I'll take some more pics this weekend....or maybe later today if I get time.  Hope you're all having a lovely day in the sun. x


----------



## Regandal (23 February 2016)

So glad she's settling.  Lovely girl.


----------



## Adopter (23 February 2016)

Lovely update, and great progress in a very short time.


----------



## On the Hoof (23 February 2016)

oh great progress, dont think you will be calling her 'scrappy do' for much longer


----------



## cblover (25 February 2016)

Nothing more perfect that two horses enjoying each others company in the early morning winter sun!


----------



## Amymay (25 February 2016)

We need a *Like* button.


----------



## nikicb (25 February 2016)

cblover said:



			Nothing more perfect that two horses enjoying each others company in the early morning winter sun!
		
Click to expand...

Lovely pictures!  She is one lucky girl and has really fallen on her, probably quite large, feet.  Can't wait to see how she grows up.    x


----------



## Morag4 (25 February 2016)

Beautiful!


----------



## MargotC (25 February 2016)

What a lovely sight. 

Her legs go on for miles don't they!


----------



## Wagtail (25 February 2016)

She looks so happy and relaxed.

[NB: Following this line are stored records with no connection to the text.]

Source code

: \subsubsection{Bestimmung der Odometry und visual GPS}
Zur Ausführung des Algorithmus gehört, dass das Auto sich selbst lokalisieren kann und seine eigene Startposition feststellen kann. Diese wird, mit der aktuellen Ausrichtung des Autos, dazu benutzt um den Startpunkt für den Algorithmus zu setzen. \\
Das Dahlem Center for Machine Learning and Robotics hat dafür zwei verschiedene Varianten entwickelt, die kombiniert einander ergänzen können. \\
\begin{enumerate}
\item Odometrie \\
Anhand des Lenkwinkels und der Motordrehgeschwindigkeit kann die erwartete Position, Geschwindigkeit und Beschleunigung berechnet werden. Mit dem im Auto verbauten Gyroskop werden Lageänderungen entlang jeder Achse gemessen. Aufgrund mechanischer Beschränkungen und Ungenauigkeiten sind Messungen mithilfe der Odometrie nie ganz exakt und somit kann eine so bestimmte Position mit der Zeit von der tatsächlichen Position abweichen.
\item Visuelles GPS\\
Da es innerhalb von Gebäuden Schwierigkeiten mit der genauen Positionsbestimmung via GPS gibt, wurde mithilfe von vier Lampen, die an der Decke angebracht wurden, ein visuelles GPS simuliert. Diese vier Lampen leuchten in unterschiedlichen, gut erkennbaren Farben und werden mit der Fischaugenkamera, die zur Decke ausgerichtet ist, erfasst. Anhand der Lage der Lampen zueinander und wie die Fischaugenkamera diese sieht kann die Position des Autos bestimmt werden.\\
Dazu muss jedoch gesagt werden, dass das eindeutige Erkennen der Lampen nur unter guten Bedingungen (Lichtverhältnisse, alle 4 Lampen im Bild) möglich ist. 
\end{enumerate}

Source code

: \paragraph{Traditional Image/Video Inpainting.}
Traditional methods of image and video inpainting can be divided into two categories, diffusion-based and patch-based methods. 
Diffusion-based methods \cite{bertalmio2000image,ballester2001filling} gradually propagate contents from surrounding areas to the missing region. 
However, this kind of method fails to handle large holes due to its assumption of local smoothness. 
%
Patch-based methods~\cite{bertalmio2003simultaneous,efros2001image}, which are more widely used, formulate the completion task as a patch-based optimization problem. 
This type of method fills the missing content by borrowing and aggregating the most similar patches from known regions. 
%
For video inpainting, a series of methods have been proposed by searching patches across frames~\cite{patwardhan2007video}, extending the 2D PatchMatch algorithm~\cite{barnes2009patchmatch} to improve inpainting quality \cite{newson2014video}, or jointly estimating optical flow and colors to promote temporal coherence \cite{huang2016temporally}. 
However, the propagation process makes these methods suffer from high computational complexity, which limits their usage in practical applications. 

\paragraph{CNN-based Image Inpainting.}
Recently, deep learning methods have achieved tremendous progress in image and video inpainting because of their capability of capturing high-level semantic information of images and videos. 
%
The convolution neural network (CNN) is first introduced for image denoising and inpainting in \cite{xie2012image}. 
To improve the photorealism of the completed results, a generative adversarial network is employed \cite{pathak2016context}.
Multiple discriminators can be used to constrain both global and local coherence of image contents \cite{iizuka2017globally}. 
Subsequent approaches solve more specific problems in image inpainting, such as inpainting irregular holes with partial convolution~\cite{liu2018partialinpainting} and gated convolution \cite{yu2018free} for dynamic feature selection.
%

Lovely pictures.


----------



## meesha (25 February 2016)

Lovely!


----------



## AdorableAlice (25 February 2016)

Lucky girl, she is following in Ted's footsteps, you must keep the thread going.


----------



## ILuvCowparsely (25 February 2016)

cblover said:



			Here we go with some pics....the first two were sent to me before I viewed her.  The second two were taken yesterday morning.  Believe me under that fluff there is nothing. 



























Good news though, her worm count has come back as <50epg. No eggs seen. When she can eat from a bucket I'll worm her with panacur 5 day guard to cover the tapeworm and red worm situation she may have.
		
Click to expand...


Darn only just found this thread or I would have wished you congrats sooner. 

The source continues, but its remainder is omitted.